ライフステージの変化によってドッグフードを食べない場合
犬は通常、成長段階に合わせて食事量が変化していきます。
ライフステージとも呼ばれている成長段階は、大きく分けると子犬、成犬、シニア犬といったものがあり、それぞれの段階で見た目や行動に差が出てきますが、食事量も段階ごとに違いが見られるのです。
最も多く食べる時期が生後4~5ヶ月頃とされ、以降は徐々に量を減らしながら落ち着いていくと言われています。シニア犬になるとさらに量が減ってしまうため、食べないと勘違いしてしまうことがあります。
ただシニア犬の場合は、加齢によって噛む力や消化機能が衰えていることが原因である可能性も考えられます。
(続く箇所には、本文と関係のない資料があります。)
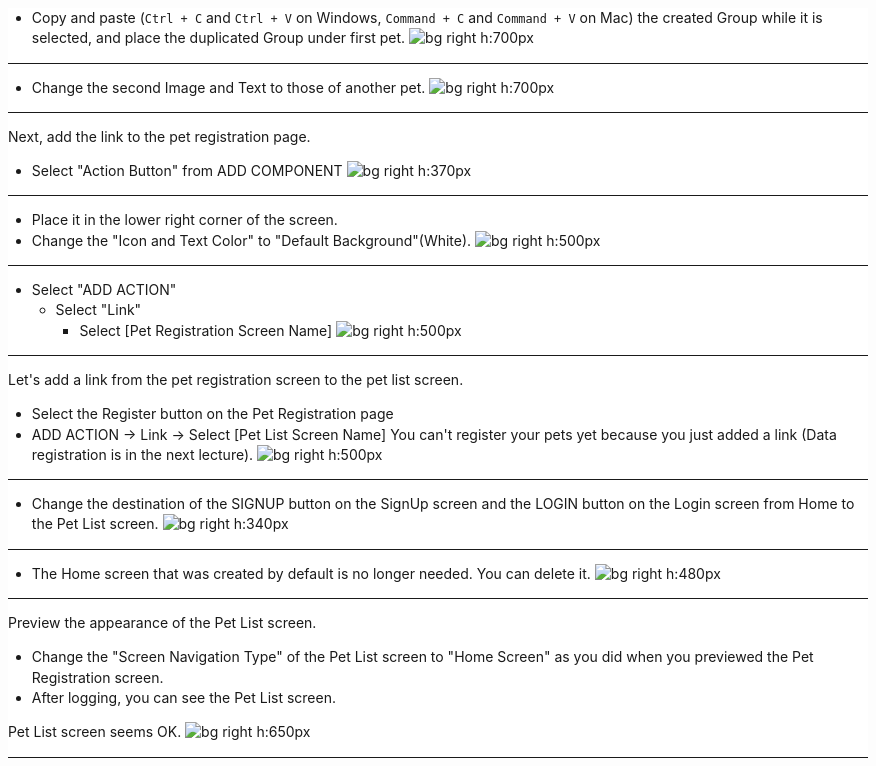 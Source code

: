 - Copy and paste (`Ctrl + C` and `Ctrl + V` on Windows, `Command + C` and `Command + V` on Mac) the created Group while it is selected, and place the duplicated Group under first pet.
![bg right h:700px](images/2021-10-22-02-01-32.png)

---
- Change the second Image and Text to those of another pet.
![bg right h:700px](images/2021-10-22-02-06-16.png)

---
Next, add the link to the pet registration page.
- Select "Action Button" from ADD COMPONENT
![bg right h:370px](images/2021-10-22-02-11-11.png)

---
- Place it in the lower right corner of the screen.
- Change the "Icon and Text Color" to "Default Background"(White).
![bg right h:500px](images/2021-10-22-02-26-03.png)

---
- Select "ADD ACTION"
  - Select "Link"
    - Select [Pet Registration Screen Name]
![bg right h:500px](images/2021-10-22-02-28-24.png)

---
Let's add a link from the pet registration screen to the pet list screen.
- Select the Register button on the Pet Registration page
- ADD ACTION -> Link -> Select [Pet List Screen Name]
You can't register your pets yet because you just added a link (Data registration is in the next lecture).
![bg right h:500px](images/2021-10-22-02-33-55.png)

---
- Change the destination of the SIGNUP button on the SignUp screen and the LOGIN button on the Login screen from Home to the Pet List screen.
![bg right h:340px](images/2021-10-22-03-52-31.png)

---
- The Home screen that was created by default is no longer needed. You can delete it.
![bg right h:480px](images/2021-10-22-03-57-57.png)

---
Preview the appearance of the Pet List screen.
- Change the "Screen Navigation Type" of the Pet List screen to "Home Screen" as you did when you previewed the Pet Registration screen.
- After logging, you can see the Pet List screen.

Pet List screen seems OK.
![bg right h:650px](images/2021-10-22-02-40-24.png)

---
ライフステージの変化による食事量の低下は、生理的なもので病気ではありません。他に変わった様子がないのであれば、深刻に悩む必要はないでしょう。
ライフステージの変化によってドッグフードを食べない場合の対処法
年齢による食事量の変化なら、基本的には年齢に合わせて量を調節してあげるだけで十分です。年齢や体重ごとに適切な量があるので、愛犬にピッタリな量を調べて与えてあげましょう。
大体の量が分かればいいのであれば、ドッグフードのパッケージに記載されているものを参考にしてみてください。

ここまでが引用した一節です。